With New Year’s Eve around the corner, it’s important to assess how risky it is to gather with others, especially if celebrations involve visitors traveling from other states.
An interactive map developed by researchers at the Georgia Institute of Technology calculates the chances that at least one person is infected with coronavirus at gatherings of different sizes in each U.S. county.
“These rates are updated daily as a means to visualize the risk associated with gatherings,” the researchers wrote in their study published Nov. 9 in the journal Nature Human Behavior. “The website provides data-driven information to help individuals and policy makers make prudent decisions (for example, increasing mask-wearing compliance and avoiding larger gatherings) that could help control the spread of SARS-CoV-2, particularly in hard-hit regions.”
Users can select an “event size” anywhere from 10 to 5,000 people and watch as the map changes color based on risk level. Light yellow areas have risk levels below 1%, while dark red regions have risk levels above 99%.

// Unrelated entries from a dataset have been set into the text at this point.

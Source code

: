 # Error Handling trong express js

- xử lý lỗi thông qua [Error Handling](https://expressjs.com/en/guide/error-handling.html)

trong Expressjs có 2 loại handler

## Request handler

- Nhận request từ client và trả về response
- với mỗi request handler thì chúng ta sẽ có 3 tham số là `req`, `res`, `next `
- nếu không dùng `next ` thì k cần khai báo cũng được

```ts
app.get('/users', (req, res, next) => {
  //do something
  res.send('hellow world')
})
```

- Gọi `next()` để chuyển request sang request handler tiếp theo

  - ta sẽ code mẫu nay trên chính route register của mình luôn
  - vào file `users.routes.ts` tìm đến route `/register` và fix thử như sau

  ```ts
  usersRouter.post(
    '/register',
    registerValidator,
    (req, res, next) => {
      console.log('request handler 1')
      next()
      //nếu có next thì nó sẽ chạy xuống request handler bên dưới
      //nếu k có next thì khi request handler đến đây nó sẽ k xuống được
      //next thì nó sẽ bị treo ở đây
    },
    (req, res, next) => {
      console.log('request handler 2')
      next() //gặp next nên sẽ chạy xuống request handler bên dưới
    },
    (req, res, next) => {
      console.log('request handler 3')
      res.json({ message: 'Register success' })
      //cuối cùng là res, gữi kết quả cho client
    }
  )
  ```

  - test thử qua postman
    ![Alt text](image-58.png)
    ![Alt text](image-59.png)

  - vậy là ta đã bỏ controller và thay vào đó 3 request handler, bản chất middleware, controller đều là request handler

Hovering over individual counties will reveal your chances of contracting COVID-19, according to the study.
The map combines documented coronavirus cases at the county level and data from antibody test results, which reveal more infections than reported by state health departments.
For that reason, the researchers assume there are five times more cases than are being reported, but they note that “in places with less testing availability, that bias may be higher.”
As of Dec. 30, Texas, Tennessee, California and Oklahoma appear to have the most red-colored counties no matter the event size.
Several counties have risk levels above 90% for gatherings with 20 people, including Bent and Crowley counties in Colorado, Lassen County in California and Alfalfa County in Oklahoma.
Events with 50 people cause the majority of the map to bleed mostly red-colored counties.
That’s because large gatherings that take place indoors are cesspools for viral spread and have been linked to large outbreaks of the coronavirus, experts say. Taking celebrations outdoors, asking guests to wear masks and keeping at least a 6-foot distance between attendees is the safest way to ring in the new year during the pandemic.
A November study found that reducing indoor maximum capacity in spaces such as gyms, hotels, cafes, religious centers and restaurants by 20% could cut down new infections by about 80%, McClatchy News reported.
“By integrating real-time information aggregated via state health departments nationwide along with a simple statistical model, the website is able to capture, calculate and disseminate information relevant to decision-making by the public that could help reduce risk and new transmission,” the researchers wrote in their study.
“Precisely because of under-testing and the risk of exposure and infection, these risk calculations provide further support for the ongoing need for social distancing and protective measures. Such precautions are still needed even in small events, given the large number of circulating cases,” they said on their website.